Porque en el fondo son unos clásicos. También suelen hacer loas de
la calidad de vida, de esa que han empezado a seguir instruidos por
algún chamán de los que les rodean: que si comida sana, que si
pilates, que si paddle, que si jogging... Lo que jamás han hecho en
su vida, pues eran los últimos en ser elegidos para echar un
partidillo de fútbol, a los que nadie sacaba a bailar en las
verbenas... Sin embargo, ahora parecen lucir tipín, se codean con
diseñadores y demás seres emperifollados. Y se unen para fomentar —tachán— la Marca España.
Porque
de eso se trata, de crear imagen “competitiva”. Hemos de
reconocer que en eso no se les ha dado mal.

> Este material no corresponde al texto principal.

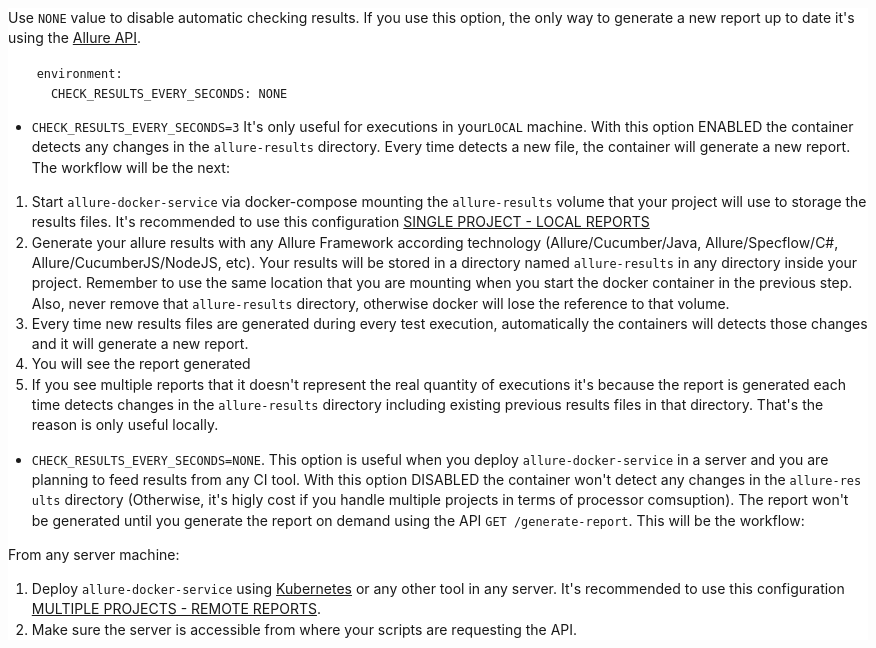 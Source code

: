 Use `NONE` value to disable automatic checking results.
If you use this option, the only way to generate a new report up to date it's using the [Allure API](#allure-api).

```sh
    environment:
      CHECK_RESULTS_EVERY_SECONDS: NONE
```

- `CHECK_RESULTS_EVERY_SECONDS=3` It's only useful for executions in your`LOCAL` machine. With this option ENABLED the
  container detects any changes in the `allure-results` directory. Every time detects a new file, the container will
  generate a new report. The workflow will be the next:

1. Start `allure-docker-service` via docker-compose mounting the `allure-results` volume that your project will use to
   storage the results files. It's recommended to use this
   configuration [SINGLE PROJECT - LOCAL REPORTS](#SINGLE-PROJECT---LOCAL-REPORTS)
2. Generate your allure results with any Allure Framework according technology (Allure/Cucumber/Java,
   Allure/Specflow/C#, Allure/CucumberJS/NodeJS, etc). Your results will be stored in a directory named `allure-results`
   in any directory inside your project. Remember to use the same location that you are mounting when you start the
   docker container in the previous step. Also, never remove that `allure-results` directory, otherwise docker will lose
   the reference to that volume.
3. Every time new results files are generated during every test execution, automatically the containers will detects
   those changes and it will generate a new report.
4. You will see the report generated
5. If you see multiple reports that it doesn't represent the real quantity of executions it's because the report is
   generated each time detects changes in the `allure-results` directory including existing previous results files in
   that directory. That's the reason is only useful locally.

- `CHECK_RESULTS_EVERY_SECONDS=NONE`. This option is useful when you deploy `allure-docker-service` in a server and you
  are planning to feed results from any CI tool. With this option DISABLED the container won't detect any changes in
  the `allure-results` directory (Otherwise, it's higly cost if you handle multiple projects in terms of processor
  comsuption). The report won't be generated until you generate the report on demand using the
  API `GET /generate-report`. This will be the workflow:

From any server machine:

1. Deploy `allure-docker-service` using [Kubernetes](#deploy-using-kubernetes) or any other tool in any server. It's
   recommended to use this configuration [MULTIPLE PROJECTS - REMOTE REPORTS](#MULTIPLE-PROJECTS---REMOTE-REPORTS).
2. Make sure the server is accessible from where your scripts are requesting the API.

Pero veamos a qué
precio.
Básicamente
consiste en crear valor añadido a la mediocridad. Por ejemplo:
tienes un yogur, pues le añades bacilos intestinales; tienes una
zona de terrazas en el centro de Madrid, pues introduces la figura de
la cup of relaxing café con leche... Y así. El truco lo
conocen los publicistas desde hace tiempo, incluso antes de “el
nuevo traje del Emperador” que narró el genial Andersen (que
supongo que nada tiene que ver con la consultora de Arthur). Ahora se
trata de dar cancha a la generación más formada de nuestra Historia
para que hagan de su capa un sayo y se dediquen a vender. Lo que sea:
productos milagro, playas paradisiacas, cultura de vanguardia,
aplicaciones informáticas de lo que sea... Hay que vender; no
importa tanto la verdadera calidad ni los beneficios reales de lo que
se ofrezca; es cuestión de imagen. Es deuda sobre deuda, virtualidad
sobre virtualidad, o, como se dice en el mus: engordar para morir.
Tubos homeopáticos |
Porque
pretenden que nuestra sociedad se impregne de esa mediocre idea que
asola la economía mundial: la especulación, crear valor a base de
crear ilusión, a base de aumentar el valor marginal, esa suposición
de que el precio se ajusta al valor. Sucede con el mercado de
futuros, sucede con el mercado de cosméticos (muy propio), sucede
con el mercado farmacológico, con el energético, con el de las
nuevas tecnologías. “Ustedes consigan crear una necesidad,
consigan un tiempo de falso bienestar en el consumidor, y, para
sostenerlo en el tiempo, aumenten la repetición de compra (por al
menos dos vías: aumentando la obsolescencia, y aumentando la
rotación del producto)”. Pretenden la huida hacia delante: inflar,
inflar e inflar la deuda; la burbuja constante. Marx predijo un crash
del capitalismo por la incapacidad de soportar una deuda colosal,
pero Marx no es santo de devoción de los que ahora mandan (fieles
seguidores de los que han mandado siempre).
Pues
nada, si tu propósito era seguir investigando sobre la fijación del
nitrógeno en las cianobacterias, baja la cabeza, echa tu currículum
vítae a una compañía petrolífera, y espera encontrar un hueco en
su departamento medioambiental. Te hartarás de ser creativo
elaborando trípticos y colaborando con el departamento de
comunicación de la compañía. Abstente de participar en foros
científicos que pongan en solfa la adición de complejos vitamínicos
a champús, a yogures y a una diversidad de ungüentos. No importa
que sepas que el bálsamo de Fierabrás se puede encontrar en una
alimentación sana, diversa, equilibrada y, sobre todo, barata. Tu
misión es su misión, o sumisión, como tú lo veas, pero que sepas
que son molinos, y gigantes.
Nota
sobre este post: No creo que todo esté perdido y por eso aún
podemos dedicarnos a esto. Más que una nota bibliográfica, me
gustaría remitiros a uno de los extraordinarios blog que sí pone en
solfa muchas de las falacias que arrojan desde algunos departamentos
de marketing. En particular, os puede interesar El Imperio del Revidox, del químico José Manuel López Nicolás.